[DATA FOR ANALYSIS]
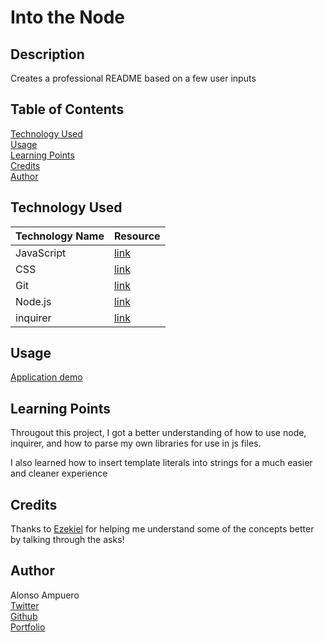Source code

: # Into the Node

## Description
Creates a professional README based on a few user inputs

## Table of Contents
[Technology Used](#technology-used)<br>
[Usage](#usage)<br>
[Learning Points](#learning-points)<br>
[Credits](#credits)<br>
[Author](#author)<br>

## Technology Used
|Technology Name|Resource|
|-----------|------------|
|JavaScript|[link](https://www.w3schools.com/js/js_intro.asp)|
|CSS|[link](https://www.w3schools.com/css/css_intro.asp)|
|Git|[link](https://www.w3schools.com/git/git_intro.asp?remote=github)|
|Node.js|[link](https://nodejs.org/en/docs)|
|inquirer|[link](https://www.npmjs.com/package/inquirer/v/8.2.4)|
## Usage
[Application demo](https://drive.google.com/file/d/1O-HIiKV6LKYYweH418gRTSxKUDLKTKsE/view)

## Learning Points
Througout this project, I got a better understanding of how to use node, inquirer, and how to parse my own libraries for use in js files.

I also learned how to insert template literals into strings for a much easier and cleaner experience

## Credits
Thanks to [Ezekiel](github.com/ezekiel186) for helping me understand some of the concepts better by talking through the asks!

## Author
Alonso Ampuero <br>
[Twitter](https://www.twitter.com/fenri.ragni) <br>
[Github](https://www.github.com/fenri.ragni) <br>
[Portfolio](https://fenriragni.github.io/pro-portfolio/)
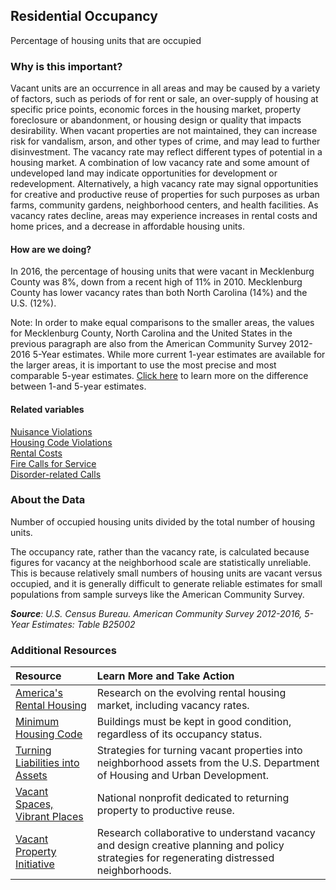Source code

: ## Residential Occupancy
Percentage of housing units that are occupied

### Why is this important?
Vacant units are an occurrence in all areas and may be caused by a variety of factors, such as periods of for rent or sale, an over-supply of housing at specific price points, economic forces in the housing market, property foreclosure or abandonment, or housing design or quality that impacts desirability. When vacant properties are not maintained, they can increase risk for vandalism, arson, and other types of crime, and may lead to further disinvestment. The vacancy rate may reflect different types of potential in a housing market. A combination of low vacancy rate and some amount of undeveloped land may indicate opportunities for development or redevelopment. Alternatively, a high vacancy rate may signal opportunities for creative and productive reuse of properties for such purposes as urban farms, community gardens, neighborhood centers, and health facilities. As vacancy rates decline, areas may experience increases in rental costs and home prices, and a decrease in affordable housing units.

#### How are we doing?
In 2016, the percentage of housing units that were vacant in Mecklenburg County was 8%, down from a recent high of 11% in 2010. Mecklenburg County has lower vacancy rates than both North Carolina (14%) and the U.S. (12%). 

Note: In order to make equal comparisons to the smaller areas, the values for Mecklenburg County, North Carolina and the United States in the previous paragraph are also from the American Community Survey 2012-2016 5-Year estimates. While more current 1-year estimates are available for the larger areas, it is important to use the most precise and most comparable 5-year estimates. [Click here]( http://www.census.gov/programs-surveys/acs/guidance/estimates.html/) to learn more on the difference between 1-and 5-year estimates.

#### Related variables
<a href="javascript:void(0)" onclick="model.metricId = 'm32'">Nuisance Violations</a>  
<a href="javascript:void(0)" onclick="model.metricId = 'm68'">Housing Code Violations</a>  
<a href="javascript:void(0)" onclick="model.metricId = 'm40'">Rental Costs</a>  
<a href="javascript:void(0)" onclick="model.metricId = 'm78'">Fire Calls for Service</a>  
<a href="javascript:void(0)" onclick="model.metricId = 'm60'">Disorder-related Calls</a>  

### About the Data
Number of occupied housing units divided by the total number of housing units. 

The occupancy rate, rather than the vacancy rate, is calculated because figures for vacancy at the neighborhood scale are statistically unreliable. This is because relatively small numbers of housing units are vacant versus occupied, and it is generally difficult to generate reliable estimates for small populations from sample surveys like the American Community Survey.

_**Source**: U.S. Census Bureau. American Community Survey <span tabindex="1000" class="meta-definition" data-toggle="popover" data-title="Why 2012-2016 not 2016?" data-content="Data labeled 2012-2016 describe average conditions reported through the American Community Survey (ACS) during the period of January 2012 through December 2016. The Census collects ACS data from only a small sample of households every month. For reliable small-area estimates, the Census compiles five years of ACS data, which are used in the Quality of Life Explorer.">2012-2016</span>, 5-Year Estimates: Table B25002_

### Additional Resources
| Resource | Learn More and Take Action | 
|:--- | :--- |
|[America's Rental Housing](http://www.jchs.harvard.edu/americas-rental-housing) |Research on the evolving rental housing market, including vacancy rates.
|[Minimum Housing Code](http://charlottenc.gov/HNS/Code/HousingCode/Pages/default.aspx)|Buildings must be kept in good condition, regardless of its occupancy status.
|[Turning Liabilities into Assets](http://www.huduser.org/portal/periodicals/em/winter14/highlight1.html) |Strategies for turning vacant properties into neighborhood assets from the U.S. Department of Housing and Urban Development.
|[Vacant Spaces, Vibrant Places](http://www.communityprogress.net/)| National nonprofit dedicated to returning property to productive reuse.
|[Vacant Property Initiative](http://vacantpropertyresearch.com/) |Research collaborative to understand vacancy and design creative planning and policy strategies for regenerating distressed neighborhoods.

[WHAT THE TASK REQUIRES]
Repeat each entry exactly as given; no pictures belong in the copy.

[SOLUTION TO THIS PROBLEM]
Source code

: # Into the Node

## Description
Creates a professional README based on a few user inputs

## Table of Contents
[Technology Used](#technology-used)<br>
[Usage](#usage)<br>
[Learning Points](#learning-points)<br>
[Credits](#credits)<br>
[Author](#author)<br>

## Technology Used
|Technology Name|Resource|
|-----------|------------|
|JavaScript|[link](https://www.w3schools.com/js/js_intro.asp)|
|CSS|[link](https://www.w3schools.com/css/css_intro.asp)|
|Git|[link](https://www.w3schools.com/git/git_intro.asp?remote=github)|
|Node.js|[link](https://nodejs.org/en/docs)|
|inquirer|[link](https://www.npmjs.com/package/inquirer/v/8.2.4)|
## Usage
[Application demo](https://drive.google.com/file/d/1O-HIiKV6LKYYweH418gRTSxKUDLKTKsE/view)

## Learning Points
Througout this project, I got a better understanding of how to use node, inquirer, and how to parse my own libraries for use in js files.

I also learned how to insert template literals into strings for a much easier and cleaner experience

## Credits
Thanks to [Ezekiel](github.com/ezekiel186) for helping me understand some of the concepts better by talking through the asks!

## Author
Alonso Ampuero <br>
[Twitter](https://www.twitter.com/fenri.ragni) <br>
[Github](https://www.github.com/fenri.ragni) <br>
[Portfolio](https://fenriragni.github.io/pro-portfolio/)
Source code

: ## Residential Occupancy
Percentage of housing units that are occupied

### Why is this important?
Vacant units are an occurrence in all areas and may be caused by a variety of factors, such as periods of for rent or sale, an over-supply of housing at specific price points, economic forces in the housing market, property foreclosure or abandonment, or housing design or quality that impacts desirability. When vacant properties are not maintained, they can increase risk for vandalism, arson, and other types of crime, and may lead to further disinvestment. The vacancy rate may reflect different types of potential in a housing market. A combination of low vacancy rate and some amount of undeveloped land may indicate opportunities for development or redevelopment. Alternatively, a high vacancy rate may signal opportunities for creative and productive reuse of properties for such purposes as urban farms, community gardens, neighborhood centers, and health facilities. As vacancy rates decline, areas may experience increases in rental costs and home prices, and a decrease in affordable housing units.

#### How are we doing?
In 2016, the percentage of housing units that were vacant in Mecklenburg County was 8%, down from a recent high of 11% in 2010. Mecklenburg County has lower vacancy rates than both North Carolina (14%) and the U.S. (12%). 

Note: In order to make equal comparisons to the smaller areas, the values for Mecklenburg County, North Carolina and the United States in the previous paragraph are also from the American Community Survey 2012-2016 5-Year estimates. While more current 1-year estimates are available for the larger areas, it is important to use the most precise and most comparable 5-year estimates. [Click here]( http://www.census.gov/programs-surveys/acs/guidance/estimates.html/) to learn more on the difference between 1-and 5-year estimates.

#### Related variables
<a href="javascript:void(0)" onclick="model.metricId = 'm32'">Nuisance Violations</a>  
<a href="javascript:void(0)" onclick="model.metricId = 'm68'">Housing Code Violations</a>  
<a href="javascript:void(0)" onclick="model.metricId = 'm40'">Rental Costs</a>  
<a href="javascript:void(0)" onclick="model.metricId = 'm78'">Fire Calls for Service</a>  
<a href="javascript:void(0)" onclick="model.metricId = 'm60'">Disorder-related Calls</a>  

### About the Data
Number of occupied housing units divided by the total number of housing units. 

The occupancy rate, rather than the vacancy rate, is calculated because figures for vacancy at the neighborhood scale are statistically unreliable. This is because relatively small numbers of housing units are vacant versus occupied, and it is generally difficult to generate reliable estimates for small populations from sample surveys like the American Community Survey.

_**Source**: U.S. Census Bureau. American Community Survey <span tabindex="1000" class="meta-definition" data-toggle="popover" data-title="Why 2012-2016 not 2016?" data-content="Data labeled 2012-2016 describe average conditions reported through the American Community Survey (ACS) during the period of January 2012 through December 2016. The Census collects ACS data from only a small sample of households every month. For reliable small-area estimates, the Census compiles five years of ACS data, which are used in the Quality of Life Explorer.">2012-2016</span>, 5-Year Estimates: Table B25002_

### Additional Resources
| Resource | Learn More and Take Action | 
|:--- | :--- |
|[America's Rental Housing](http://www.jchs.harvard.edu/americas-rental-housing) |Research on the evolving rental housing market, including vacancy rates.
|[Minimum Housing Code](http://charlottenc.gov/HNS/Code/HousingCode/Pages/default.aspx)|Buildings must be kept in good condition, regardless of its occupancy status.
|[Turning Liabilities into Assets](http://www.huduser.org/portal/periodicals/em/winter14/highlight1.html) |Strategies for turning vacant properties into neighborhood assets from the U.S. Department of Housing and Urban Development.
|[Vacant Spaces, Vibrant Places](http://www.communityprogress.net/)| National nonprofit dedicated to returning property to productive reuse.
|[Vacant Property Initiative](http://vacantpropertyresearch.com/) |Research collaborative to understand vacancy and design creative planning and policy strategies for regenerating distressed neighborhoods.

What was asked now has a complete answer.